In January, Netflix expanded to 190 countries. Rather tellingly, Chief Executive Reed Hastings noted: “It will take a while to bring the catalogs together.” That’s something of an understatement. In some countries, even Netflix’s own series are absent from Netflix, due to earlier deals being cut with local cable providers. Elsewhere, to say libraries have slim pickings is putting it mildly.
For many users, this never made any odds. Prior to Netflix showing up, people used it anyway by way of VPN software. This spoofs your location, enabling you to browse and play media ‘geolocked’ to a specific country, for example the Netflix US catalogue if you’re living in the UK. When Netflix expanded, people carried on as if nothing had happened, presumably after looking at their local catalogues and wondering if tumbleweeds were about to bob across the screen.
At one point, Netflix didn’t seem to care about VPNs. Although they were technically against the company’s terms, it was perhaps pragmatic to turn a blind eye. Netflix was still getting paid, and by extension so were the companies who owned the series people were watching. Only media executives don’t see things this way. Instead, they consider people using VPNs the new ‘home tapers’, killing the industry through stopping movie and television companies making local deals. In other words, a single Netflix catalogue is bad for business, when you can in some countries carve off the good bits and sell them to a dozen individual networks, each of which charges for access.

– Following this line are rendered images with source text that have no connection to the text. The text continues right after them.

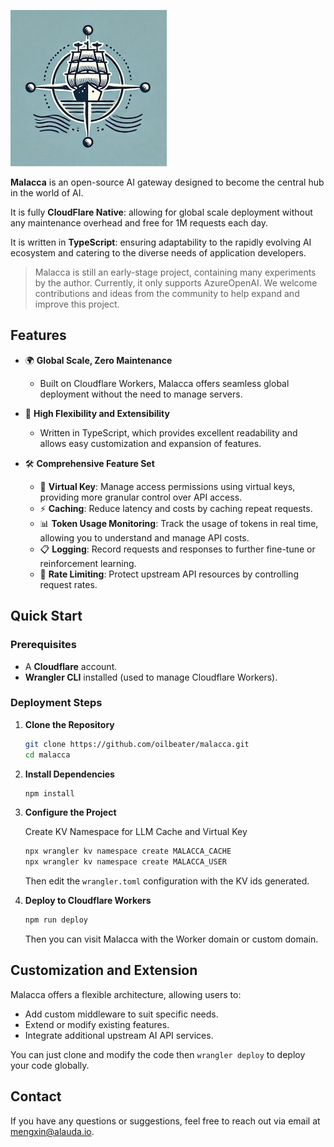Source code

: ![Malacca Logo](./docs/malacca.jpg)

**Malacca** is an open-source AI gateway designed to become the central hub in the world of AI.

It is fully **CloudFlare Native**: allowing for global scale deployment without any maintenance overhead and free for 1M requests each day.

It is written in **TypeScript**: ensuring adaptability to the rapidly evolving AI ecosystem and catering to the diverse needs of application developers.

> Malacca is still an early-stage project, containing many experiments by the author. Currently, it only supports AzureOpenAI. We welcome contributions and ideas from the community to help expand and improve this project.

## Features

- 🌍 **Global Scale, Zero Maintenance**
  - Built on Cloudflare Workers, Malacca offers seamless global deployment without the need to manage servers.
  
- 🧩 **High Flexibility and Extensibility**
  - Written in TypeScript, which provides excellent readability and allows easy customization and expansion of features.
  
- 🛠️ **Comprehensive Feature Set**
  - 🔑 **Virtual Key**: Manage access permissions using virtual keys, providing more granular control over API access.
  - ⚡ **Caching**: Reduce latency and costs by caching repeat requests.
  - 📊 **Token Usage Monitoring**: Track the usage of tokens in real time, allowing you to understand and manage API costs.
  - 📋 **Logging**: Record requests and responses to further fine-tune or reinforcement learning.
  - 🚦 **Rate Limiting**: Protect upstream API resources by controlling request rates.

## Quick Start

### Prerequisites

- A **Cloudflare** account.
- **Wrangler CLI** installed (used to manage Cloudflare Workers).

### Deployment Steps

1. **Clone the Repository**

   ```bash
   git clone https://github.com/oilbeater/malacca.git
   cd malacca
   ```

2. **Install Dependencies**

   ```bash
   npm install
   ```

3. **Configure the Project**

   Create KV Namespace for LLM Cache and Virtual Key
   
   ```bash
   npx wrangler kv namespace create MALACCA_CACHE
   npx wrangler kv namespace create MALACCA_USER
   ```

   Then edit the `wrangler.toml` configuration with the KV ids generated.

4. **Deploy to Cloudflare Workers**

   ```bash
   npm run deploy
   ```

   Then you can visit Malacca with the Worker domain or custom domain.

## Customization and Extension

Malacca offers a flexible architecture, allowing users to:

- Add custom middleware to suit specific needs.
- Extend or modify existing features.
- Integrate additional upstream AI API services.

You can just clone and modify the code then `wrangler deploy` to deploy your code globally.

## Contact

If you have any questions or suggestions, feel free to reach out via email at [mengxin@alauda.io](mailto:mengxin@alauda.io).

Of late, the most common thing I’m seeing regarding Netflix is people quitting the service, on account of no longer being able to access content they were enjoying. Their alternative, almost without exception: returning to torrenting. I wonder whether movie and television execs will ever wake up to the reality of modern media distribution. Having a service available worldwide is irrelevant if the content doesn’t go with it. And if you restrict the content, people will simply stop paying.